During pregnancy, your movement and hormones (including melatonin passed through the placenta) help regulate your baby’s sleep.
After birth, your baby must begin producing their own hormones and developing their own sleep rhythm.
What normal newborn sleep looks like

In the first few months, newborn babies typically sleep around 16–17 hours in a 24-hour period.
However, this sleep is split into many short periods rather than one long stretch. Sleep is usually divided fairly evenly between day and night in the early weeks.
Because your baby’s tummy is very small, they need to feed frequently, which naturally means they sleep for short periods at any one time.
Most young babies can only be awake for short periods, around 45–60 minutes, before they need to sleep again.

Baby sleep cycles
In the early months:
- Daytime sleep cycles are around 30 minutes
- Night-time sleep cycles are around 60 minutes
These short cycles are one of the reasons babies wake frequently. Infants have short sleep cycles as a protective biological mechanism, helping them wake frequently for feeding, comfort, and to reduce the risk of deep, prolonged sleep when they are most vulnerable.
What kind of sleep does your young baby have?
Young babies do not cycle through sleep in the same way adults do.
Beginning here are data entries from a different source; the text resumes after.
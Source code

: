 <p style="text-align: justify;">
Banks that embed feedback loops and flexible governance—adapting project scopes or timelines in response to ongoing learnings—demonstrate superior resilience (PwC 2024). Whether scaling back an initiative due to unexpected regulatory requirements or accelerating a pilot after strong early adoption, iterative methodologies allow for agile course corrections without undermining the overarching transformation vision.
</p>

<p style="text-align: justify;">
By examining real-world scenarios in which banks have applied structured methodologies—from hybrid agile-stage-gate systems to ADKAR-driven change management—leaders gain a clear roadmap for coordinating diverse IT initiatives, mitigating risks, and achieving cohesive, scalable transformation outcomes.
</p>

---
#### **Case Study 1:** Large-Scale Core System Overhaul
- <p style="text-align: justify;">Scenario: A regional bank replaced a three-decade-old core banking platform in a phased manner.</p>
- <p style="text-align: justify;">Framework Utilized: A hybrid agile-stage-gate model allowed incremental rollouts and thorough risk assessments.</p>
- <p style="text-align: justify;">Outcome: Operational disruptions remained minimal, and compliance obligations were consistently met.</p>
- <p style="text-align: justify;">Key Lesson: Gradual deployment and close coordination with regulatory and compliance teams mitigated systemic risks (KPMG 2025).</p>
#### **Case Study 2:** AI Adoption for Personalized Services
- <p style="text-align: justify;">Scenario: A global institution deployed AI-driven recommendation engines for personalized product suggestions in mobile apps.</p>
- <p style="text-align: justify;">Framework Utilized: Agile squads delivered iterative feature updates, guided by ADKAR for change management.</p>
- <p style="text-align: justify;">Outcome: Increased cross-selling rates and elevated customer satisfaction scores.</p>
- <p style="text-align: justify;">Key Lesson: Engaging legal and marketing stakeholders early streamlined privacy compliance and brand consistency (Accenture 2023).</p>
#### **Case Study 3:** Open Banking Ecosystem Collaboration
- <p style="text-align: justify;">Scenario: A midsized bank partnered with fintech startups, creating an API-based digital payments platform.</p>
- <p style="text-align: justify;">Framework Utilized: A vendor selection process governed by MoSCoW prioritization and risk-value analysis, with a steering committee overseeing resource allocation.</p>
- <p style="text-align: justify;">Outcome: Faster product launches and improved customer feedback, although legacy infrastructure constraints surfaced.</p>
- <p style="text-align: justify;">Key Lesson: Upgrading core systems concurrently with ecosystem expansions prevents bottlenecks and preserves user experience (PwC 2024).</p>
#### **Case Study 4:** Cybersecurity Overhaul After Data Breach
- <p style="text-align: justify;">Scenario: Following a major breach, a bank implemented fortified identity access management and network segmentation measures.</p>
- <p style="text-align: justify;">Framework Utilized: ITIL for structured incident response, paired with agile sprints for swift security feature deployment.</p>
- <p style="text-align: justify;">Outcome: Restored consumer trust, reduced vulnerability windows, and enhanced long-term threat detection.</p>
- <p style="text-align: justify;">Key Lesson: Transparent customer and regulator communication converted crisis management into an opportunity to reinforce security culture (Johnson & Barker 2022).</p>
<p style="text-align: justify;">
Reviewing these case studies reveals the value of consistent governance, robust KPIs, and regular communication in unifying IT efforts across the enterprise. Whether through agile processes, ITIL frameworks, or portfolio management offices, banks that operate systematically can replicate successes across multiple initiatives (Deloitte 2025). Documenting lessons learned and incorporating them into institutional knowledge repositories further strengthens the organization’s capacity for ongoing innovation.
Instead, they experience two main types of sleep:
- Active sleep (REM sleep)
- Quiet sleep (non-REM sleep)
Newborns spend a large proportion of time in active (REM) sleep, which is thought to be important for brain development and the formation of neural pathways.
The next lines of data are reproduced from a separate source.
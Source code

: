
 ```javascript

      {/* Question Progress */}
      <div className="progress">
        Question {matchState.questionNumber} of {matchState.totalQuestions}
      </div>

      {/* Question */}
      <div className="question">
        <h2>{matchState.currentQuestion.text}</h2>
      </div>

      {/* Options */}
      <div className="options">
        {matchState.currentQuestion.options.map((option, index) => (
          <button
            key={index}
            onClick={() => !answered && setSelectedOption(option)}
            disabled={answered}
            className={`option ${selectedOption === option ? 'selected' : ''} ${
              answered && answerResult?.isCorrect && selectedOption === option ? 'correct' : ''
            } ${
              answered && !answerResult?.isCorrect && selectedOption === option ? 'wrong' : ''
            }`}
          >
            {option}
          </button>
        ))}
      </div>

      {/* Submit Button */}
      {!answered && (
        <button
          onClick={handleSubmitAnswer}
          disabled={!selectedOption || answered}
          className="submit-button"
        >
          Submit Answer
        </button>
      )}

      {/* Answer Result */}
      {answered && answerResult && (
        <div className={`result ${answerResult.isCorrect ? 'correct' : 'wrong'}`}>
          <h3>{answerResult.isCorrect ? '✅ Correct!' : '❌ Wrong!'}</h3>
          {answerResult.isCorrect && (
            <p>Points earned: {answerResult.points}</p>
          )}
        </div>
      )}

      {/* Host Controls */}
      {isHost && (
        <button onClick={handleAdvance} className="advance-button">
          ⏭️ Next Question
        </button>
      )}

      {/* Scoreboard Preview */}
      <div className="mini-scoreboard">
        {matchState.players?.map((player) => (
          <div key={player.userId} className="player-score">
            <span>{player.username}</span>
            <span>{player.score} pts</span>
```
During active sleep, you may notice your baby:
- moving or twitching
- making small facial movements
- rapid eye movements under closed eyelids
- changes in breathing
At times, this can look like your baby is awake, but they are often still asleep and may naturally settle back into a deeper sleep stage.
How sleep changes from 2 to 4 months
By around 8–10 weeks, many babies begin to show clearer signs of day and night separation. While sleep still varies, parents often notice longer nighttime stretches emerging.
By 3 months, sleep patterns typically become more organised:
- More sleep is taken at night than during the day
- Night sleep begins to consolidate into longer blocks
- Daytime naps become more structured
At this stage, babies begin producing their own melatonin, which supports more predictable sleep–wake rhythms.
By around 3–4 months, sleep cycles also begin to mature, with:
- night cycles extending to around 90 minutes
- daytime cycles extending to around 45 minutes
- longer periods of sleep before waking
This is a natural developmental shift, not a behavioural change.
A final note for parents
In the early months, unpredictable sleep is expected and developmentally normal.
If your baby is waking frequently, needing lots of comfort, or sleeping in short stretches, this is usually part of healthy development.
Sleep patterns will naturally evolve as your baby’s brain and body mature.